=== ACTIVITY ===
The records below hold a stretch from the line with "Είστε έτοιμοι να" through the line with "## Ορισμός αναγνωριστικών"; return exactly those lines, ends included, and nothing more.

(Beginning of WORKING DATA)

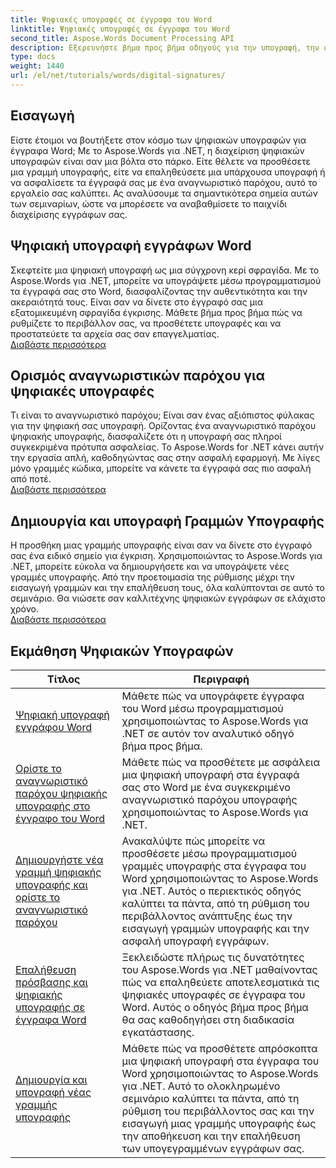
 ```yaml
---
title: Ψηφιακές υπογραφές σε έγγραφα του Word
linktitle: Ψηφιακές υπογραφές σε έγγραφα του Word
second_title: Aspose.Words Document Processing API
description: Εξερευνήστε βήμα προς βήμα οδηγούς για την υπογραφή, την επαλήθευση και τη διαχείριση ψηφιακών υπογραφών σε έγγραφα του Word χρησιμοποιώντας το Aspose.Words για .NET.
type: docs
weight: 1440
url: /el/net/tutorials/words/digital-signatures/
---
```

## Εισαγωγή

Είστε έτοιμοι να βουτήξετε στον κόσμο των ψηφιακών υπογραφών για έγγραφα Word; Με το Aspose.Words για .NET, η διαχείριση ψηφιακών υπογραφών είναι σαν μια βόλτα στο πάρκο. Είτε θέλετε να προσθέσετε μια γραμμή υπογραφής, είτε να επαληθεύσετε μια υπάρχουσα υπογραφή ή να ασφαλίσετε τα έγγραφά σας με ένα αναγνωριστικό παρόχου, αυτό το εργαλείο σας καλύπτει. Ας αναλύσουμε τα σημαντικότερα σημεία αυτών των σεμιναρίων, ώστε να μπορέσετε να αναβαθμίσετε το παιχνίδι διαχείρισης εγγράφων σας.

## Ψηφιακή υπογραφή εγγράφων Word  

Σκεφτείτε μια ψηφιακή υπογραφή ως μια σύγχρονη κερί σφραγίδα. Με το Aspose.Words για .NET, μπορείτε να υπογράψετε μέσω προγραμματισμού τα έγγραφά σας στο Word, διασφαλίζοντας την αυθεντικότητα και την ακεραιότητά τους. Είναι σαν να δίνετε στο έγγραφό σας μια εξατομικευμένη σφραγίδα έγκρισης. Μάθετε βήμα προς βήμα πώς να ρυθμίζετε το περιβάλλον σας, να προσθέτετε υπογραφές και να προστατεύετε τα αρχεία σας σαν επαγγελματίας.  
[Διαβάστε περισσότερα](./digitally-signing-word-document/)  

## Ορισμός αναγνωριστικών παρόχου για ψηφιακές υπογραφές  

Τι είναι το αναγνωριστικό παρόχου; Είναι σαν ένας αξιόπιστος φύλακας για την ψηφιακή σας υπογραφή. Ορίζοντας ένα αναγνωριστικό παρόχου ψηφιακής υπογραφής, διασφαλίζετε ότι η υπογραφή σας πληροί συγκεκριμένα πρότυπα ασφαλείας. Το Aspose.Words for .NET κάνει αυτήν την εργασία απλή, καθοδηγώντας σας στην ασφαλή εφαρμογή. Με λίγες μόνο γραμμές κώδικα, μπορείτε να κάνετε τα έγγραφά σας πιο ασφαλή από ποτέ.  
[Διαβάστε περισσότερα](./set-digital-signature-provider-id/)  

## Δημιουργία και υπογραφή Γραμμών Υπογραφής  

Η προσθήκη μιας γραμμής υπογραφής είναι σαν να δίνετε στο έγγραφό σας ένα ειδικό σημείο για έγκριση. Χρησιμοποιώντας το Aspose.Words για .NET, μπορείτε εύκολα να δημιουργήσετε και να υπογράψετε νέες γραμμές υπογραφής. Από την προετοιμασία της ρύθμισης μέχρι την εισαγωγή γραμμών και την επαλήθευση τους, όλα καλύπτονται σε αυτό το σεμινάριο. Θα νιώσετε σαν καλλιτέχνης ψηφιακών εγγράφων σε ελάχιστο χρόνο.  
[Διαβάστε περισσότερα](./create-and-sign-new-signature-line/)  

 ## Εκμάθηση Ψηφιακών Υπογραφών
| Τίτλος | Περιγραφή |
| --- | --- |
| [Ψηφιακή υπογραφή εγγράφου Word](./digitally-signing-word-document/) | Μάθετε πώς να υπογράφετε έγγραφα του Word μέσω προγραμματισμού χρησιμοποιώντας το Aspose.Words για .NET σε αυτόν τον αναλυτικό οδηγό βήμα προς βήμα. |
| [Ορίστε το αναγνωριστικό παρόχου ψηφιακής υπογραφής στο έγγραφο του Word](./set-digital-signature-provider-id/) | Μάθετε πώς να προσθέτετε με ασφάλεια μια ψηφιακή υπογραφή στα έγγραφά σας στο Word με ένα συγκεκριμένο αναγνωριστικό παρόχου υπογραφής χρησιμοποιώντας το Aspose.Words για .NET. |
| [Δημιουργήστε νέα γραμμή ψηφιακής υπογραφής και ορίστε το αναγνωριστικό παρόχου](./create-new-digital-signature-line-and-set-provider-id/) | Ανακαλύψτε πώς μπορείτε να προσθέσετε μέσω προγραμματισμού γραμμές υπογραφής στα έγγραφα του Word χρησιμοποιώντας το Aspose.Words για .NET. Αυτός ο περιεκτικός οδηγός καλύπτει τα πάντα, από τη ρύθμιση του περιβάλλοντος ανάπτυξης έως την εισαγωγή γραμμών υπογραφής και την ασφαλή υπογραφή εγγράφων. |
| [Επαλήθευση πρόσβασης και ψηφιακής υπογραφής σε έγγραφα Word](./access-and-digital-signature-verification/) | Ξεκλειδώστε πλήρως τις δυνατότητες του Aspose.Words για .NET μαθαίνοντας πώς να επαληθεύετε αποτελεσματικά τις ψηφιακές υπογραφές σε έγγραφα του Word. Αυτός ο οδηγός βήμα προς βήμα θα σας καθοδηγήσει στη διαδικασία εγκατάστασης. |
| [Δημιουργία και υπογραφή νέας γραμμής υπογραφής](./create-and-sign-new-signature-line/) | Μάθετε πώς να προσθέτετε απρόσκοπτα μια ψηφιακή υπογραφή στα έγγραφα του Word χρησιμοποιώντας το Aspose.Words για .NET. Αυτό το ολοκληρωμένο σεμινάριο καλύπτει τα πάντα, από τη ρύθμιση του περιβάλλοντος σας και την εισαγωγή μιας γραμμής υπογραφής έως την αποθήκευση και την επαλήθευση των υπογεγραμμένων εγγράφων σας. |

(End of WORKING DATA)

=== SOLUTION FOR THIS TASK ===
Είστε έτοιμοι να βουτήξετε στον κόσμο των ψηφιακών υπογραφών για έγγραφα Word; Με το Aspose.Words για .NET, η διαχείριση ψηφιακών υπογραφών είναι σαν μια βόλτα στο πάρκο. Είτε θέλετε να προσθέσετε μια γραμμή υπογραφής, είτε να επαληθεύσετε μια υπάρχουσα υπογραφή ή να ασφαλίσετε τα έγγραφά σας με ένα αναγνωριστικό παρόχου, αυτό το εργαλείο σας καλύπτει. Ας αναλύσουμε τα σημαντικότερα σημεία αυτών των σεμιναρίων, ώστε να μπορέσετε να αναβαθμίσετε το παιχνίδι διαχείρισης εγγράφων σας.

## Ψηφιακή υπογραφή εγγράφων Word  

Σκεφτείτε μια ψηφιακή υπογραφή ως μια σύγχρονη κερί σφραγίδα. Με το Aspose.Words για .NET, μπορείτε να υπογράψετε μέσω προγραμματισμού τα έγγραφά σας στο Word, διασφαλίζοντας την αυθεντικότητα και την ακεραιότητά τους. Είναι σαν να δίνετε στο έγγραφό σας μια εξατομικευμένη σφραγίδα έγκρισης. Μάθετε βήμα προς βήμα πώς να ρυθμίζετε το περιβάλλον σας, να προσθέτετε υπογραφές και να προστατεύετε τα αρχεία σας σαν επαγγελματίας.  
[Διαβάστε περισσότερα](./digitally-signing-word-document/)  

## Ορισμός αναγνωριστικών παρόχου για ψηφιακές υπογραφές  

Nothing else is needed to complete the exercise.